道竅談 李涵虚(151)第十七章 神、気、精を論ずる

 道竅談 李涵虚(151)第十七章 神、気、精を論ずる

〈本文〉

「心印経」には「上薬には三品ある。神と気、精である。これは修丹の妙物で、そこで最も重要なのは元神、元気と元精であり、真精、真気と真神である」と記されている。ここでの「元」とは何であろうか。それは「先天」である。「真」とは何であろうか。これも「先天」である。先天の「元」とは生まれる前に生じているということであり、「童子の天元」とは童子は生まれる前のもの(先天)を失うことなく有しているということである。先天の「真」とは大道を成すもので、我々の人元においてそれが実践される。「(先)天」を得ることなく修行をしたならば、それは必ず人元に留まるものとなるであろう。

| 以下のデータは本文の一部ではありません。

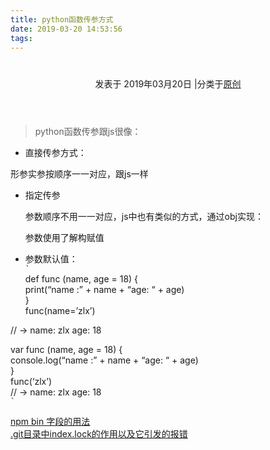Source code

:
 ```yaml
---
title: python函数传参方式
date: 2019-03-20 14:53:56
tags:
---
```

<div class="post-block"><link itemprop="mainEntityOfPage" href="http://cmszlx.win/2019/03/20/python函数传参方式/"><span hidden="" itemprop="author" itemscope="" itemtype="http://schema.org/Person"><meta itemprop="name" content="linXiao"><meta itemprop="description" content=""><meta itemprop="image" content="/images/avatar.gif"></span><span hidden="" itemprop="publisher" itemscope="" itemtype="http://schema.org/Organization"><meta itemprop="name" content="Hurry"></span><header class="post-header"><h1 class="post-title" itemprop="name headline"></h1><div class="post-meta"><span class="post-time"><span class="post-meta-item-icon"><i class="fa fa-calendar-o"></i></span><span class="post-meta-item-text">发表于</span><time title="创建于" itemprop="dateCreated datePublished" datetime="2019-03-20T18:06:27+08:00"> 2019年03月20日 </time></span><span class="post-category"><span class="post-meta-divider">|</span><span class="post-meta-item-icon"><i class="fa fa-folder-o"></i></span><span class="post-meta-item-text">分类于</span><span itemprop="about" itemscope="" itemtype="http://schema.org/Thing"><a href="/categories/原创/" itemprop="url" rel="index"><span itemprop="name">原创</span></a></span></span></div></header><div class="post-body" itemprop="articleBody"><blockquote><p>python函数传参跟js很像：</p></blockquote><ul><li>直接传参方式：</li></ul><precode language="python" precodenum="0"></precode><p>形参实参按顺序一一对应，跟js一样</p><ul><li><p>指定传参</p><precode language="" precodenum="1"></precode><p>参数顺序不用一一对应，js中也有类似的方式，通过obj实现：</p><precode language="" precodenum="2"></precode><p>参数使用了解构赋值</p></li><li><p>参数默认值：<br><code>`</code><br>def func (name, age = 18) {<br>print(“name :” + name + “age: “ + age)<br>}<br>func(name=’zlx’)</p></li></ul><p>// -> name: zlx age: 18</p><precode language="" precodenum="3"></precode><p>var func (name, age = 18) {<br>console.log(“name :” + name + “age: “ + age)<br>}<br>func(‘zlx’)<br>// -> name: zlx age: 18<br><code>`</code></p></div><footer class="post-footer"><div class="post-nav"><div class="post-nav-next post-nav-item"><a href="/2019/03/20/字段的用法/" rel="next" title="npm bin 字段的用法"><i class="fa fa-chevron-left"></i> npm bin 字段的用法 </a></div><span class="post-nav-divider"></span><div class="post-nav-prev post-nav-item"><a href="/2019/03/25/git目录中index-lock的作用以及它引发的报错/" rel="prev" title=".git目录中index.lock的作用以及它引发的报错"> .git目录中index.lock的作用以及它引发的报错 <i class="fa fa-chevron-right"></i></a></div></div></footer></div>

〈補注〉神仙道の修行で最も基本となるのは「精、気、神」である。そして、一般に修行で用いられているのは後天の「精、気、神」とされるが、それには先天の「精、気、神」があるとする。また先天の「精、気、神」には「元」と「真」がある。西派では「元」と「真」を別なレベルとするが、多くの流派では「元」がつまりは「真」であると教えている。つまり後天の「精、気、神」は不完全なものであり、先天の「元精、元気、元神」は完全なものなのでこれを「真精、真気、真神」であるとするわけで西派のように「元」と「真」をあえて区別することはしない。また、ここでは「童子の天元」が取り上げられている(「天元」については次に詳しく述べられる)が、要するにこれは「天地の造化」のことでもある。生成の働きの根本(先天の生成の働き)をいっているのである。